*** Block opens ***

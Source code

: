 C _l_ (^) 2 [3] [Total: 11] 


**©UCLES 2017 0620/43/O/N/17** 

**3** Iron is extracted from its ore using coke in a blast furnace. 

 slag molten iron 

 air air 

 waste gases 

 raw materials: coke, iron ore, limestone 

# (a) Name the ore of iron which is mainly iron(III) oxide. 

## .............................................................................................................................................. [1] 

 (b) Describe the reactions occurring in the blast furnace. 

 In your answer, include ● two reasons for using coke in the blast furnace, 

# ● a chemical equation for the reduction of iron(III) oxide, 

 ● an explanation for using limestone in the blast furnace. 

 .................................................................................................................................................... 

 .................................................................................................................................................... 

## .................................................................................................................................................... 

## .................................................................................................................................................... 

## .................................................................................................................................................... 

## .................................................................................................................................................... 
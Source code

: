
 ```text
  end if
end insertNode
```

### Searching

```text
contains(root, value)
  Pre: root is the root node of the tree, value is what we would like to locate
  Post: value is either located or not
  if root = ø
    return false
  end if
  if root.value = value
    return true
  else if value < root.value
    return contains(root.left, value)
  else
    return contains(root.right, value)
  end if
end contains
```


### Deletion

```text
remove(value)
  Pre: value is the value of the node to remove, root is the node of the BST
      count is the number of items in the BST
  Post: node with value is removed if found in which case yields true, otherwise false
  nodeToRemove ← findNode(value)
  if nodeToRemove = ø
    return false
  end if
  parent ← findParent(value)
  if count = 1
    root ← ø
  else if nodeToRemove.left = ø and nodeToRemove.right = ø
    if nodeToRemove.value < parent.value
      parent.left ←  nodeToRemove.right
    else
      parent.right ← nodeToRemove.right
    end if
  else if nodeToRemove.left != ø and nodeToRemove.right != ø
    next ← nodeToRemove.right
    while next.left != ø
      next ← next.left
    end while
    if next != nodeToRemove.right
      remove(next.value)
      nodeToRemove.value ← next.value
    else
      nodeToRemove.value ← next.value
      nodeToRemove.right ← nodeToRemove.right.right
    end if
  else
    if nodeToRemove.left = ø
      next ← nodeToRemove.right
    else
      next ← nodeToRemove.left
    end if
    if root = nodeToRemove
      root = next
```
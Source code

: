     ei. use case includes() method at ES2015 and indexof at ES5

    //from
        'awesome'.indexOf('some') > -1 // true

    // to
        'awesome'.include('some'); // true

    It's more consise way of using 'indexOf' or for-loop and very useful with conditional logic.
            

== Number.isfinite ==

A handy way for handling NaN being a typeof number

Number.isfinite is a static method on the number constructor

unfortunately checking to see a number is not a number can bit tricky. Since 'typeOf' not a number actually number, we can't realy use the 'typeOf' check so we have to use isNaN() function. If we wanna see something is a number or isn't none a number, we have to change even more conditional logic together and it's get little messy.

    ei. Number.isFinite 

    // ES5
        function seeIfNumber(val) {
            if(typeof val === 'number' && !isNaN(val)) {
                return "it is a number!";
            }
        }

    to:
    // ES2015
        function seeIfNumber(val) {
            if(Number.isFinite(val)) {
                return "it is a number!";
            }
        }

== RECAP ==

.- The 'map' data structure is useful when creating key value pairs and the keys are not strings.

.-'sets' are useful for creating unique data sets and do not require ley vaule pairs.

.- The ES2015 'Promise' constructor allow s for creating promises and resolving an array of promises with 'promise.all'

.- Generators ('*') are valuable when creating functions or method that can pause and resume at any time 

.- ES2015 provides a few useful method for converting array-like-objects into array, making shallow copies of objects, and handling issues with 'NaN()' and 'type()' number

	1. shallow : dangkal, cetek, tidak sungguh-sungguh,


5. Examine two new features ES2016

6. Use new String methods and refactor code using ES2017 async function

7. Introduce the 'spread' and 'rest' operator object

*** Block closes ***

Work task —
Retype the material. Keep it exact.

Expected answer —
Source code

: C _l_ (^) 2 [3] [Total: 11] 


**©UCLES 2017 0620/43/O/N/17** 

**3** Iron is extracted from its ore using coke in a blast furnace. 

 slag molten iron 

 air air 

 waste gases 

 raw materials: coke, iron ore, limestone 

# (a) Name the ore of iron which is mainly iron(III) oxide. 

## .............................................................................................................................................. [1] 

 (b) Describe the reactions occurring in the blast furnace. 

 In your answer, include ● two reasons for using coke in the blast furnace, 

# ● a chemical equation for the reduction of iron(III) oxide, 

 ● an explanation for using limestone in the blast furnace. 

 .................................................................................................................................................... 

 .................................................................................................................................................... 

## .................................................................................................................................................... 

## .................................................................................................................................................... 

## .................................................................................................................................................... 

## .................................................................................................................................................... 
Source code

:
 ```text
  end if
end insertNode
```

### Searching

```text
contains(root, value)
  Pre: root is the root node of the tree, value is what we would like to locate
  Post: value is either located or not
  if root = ø
    return false
  end if
  if root.value = value
    return true
  else if value < root.value
    return contains(root.left, value)
  else
    return contains(root.right, value)
  end if
end contains
```


### Deletion

```text
remove(value)
  Pre: value is the value of the node to remove, root is the node of the BST
      count is the number of items in the BST
  Post: node with value is removed if found in which case yields true, otherwise false
  nodeToRemove ← findNode(value)
  if nodeToRemove = ø
    return false
  end if
  parent ← findParent(value)
  if count = 1
    root ← ø
  else if nodeToRemove.left = ø and nodeToRemove.right = ø
    if nodeToRemove.value < parent.value
      parent.left ←  nodeToRemove.right
    else
      parent.right ← nodeToRemove.right
    end if
  else if nodeToRemove.left != ø and nodeToRemove.right != ø
    next ← nodeToRemove.right
    while next.left != ø
      next ← next.left
    end while
    if next != nodeToRemove.right
      remove(next.value)
      nodeToRemove.value ← next.value
    else
      nodeToRemove.value ← next.value
      nodeToRemove.right ← nodeToRemove.right.right
    end if
  else
    if nodeToRemove.left = ø
      next ← nodeToRemove.right
    else
      next ← nodeToRemove.left
    end if
    if root = nodeToRemove
      root = next
```
Source code

:     ei. use case includes() method at ES2015 and indexof at ES5

    //from
        'awesome'.indexOf('some') > -1 // true

    // to
        'awesome'.include('some'); // true

    It's more consise way of using 'indexOf' or for-loop and very useful with conditional logic.
            

== Number.isfinite ==

A handy way for handling NaN being a typeof number

Number.isfinite is a static method on the number constructor

unfortunately checking to see a number is not a number can bit tricky. Since 'typeOf' not a number actually number, we can't realy use the 'typeOf' check so we have to use isNaN() function. If we wanna see something is a number or isn't none a number, we have to change even more conditional logic together and it's get little messy.

    ei. Number.isFinite 

    // ES5
        function seeIfNumber(val) {
            if(typeof val === 'number' && !isNaN(val)) {
                return "it is a number!";
            }
        }

    to:
    // ES2015
        function seeIfNumber(val) {
            if(Number.isFinite(val)) {
                return "it is a number!";
            }
        }

== RECAP ==

.- The 'map' data structure is useful when creating key value pairs and the keys are not strings.

.-'sets' are useful for creating unique data sets and do not require ley vaule pairs.

.- The ES2015 'Promise' constructor allow s for creating promises and resolving an array of promises with 'promise.all'

.- Generators ('*') are valuable when creating functions or method that can pause and resume at any time 

.- ES2015 provides a few useful method for converting array-like-objects into array, making shallow copies of objects, and handling issues with 'NaN()' and 'type()' number

	1. shallow : dangkal, cetek, tidak sungguh-sungguh,


5. Examine two new features ES2016

6. Use new String methods and refactor code using ES2017 async function

7. Introduce the 'spread' and 'rest' operator object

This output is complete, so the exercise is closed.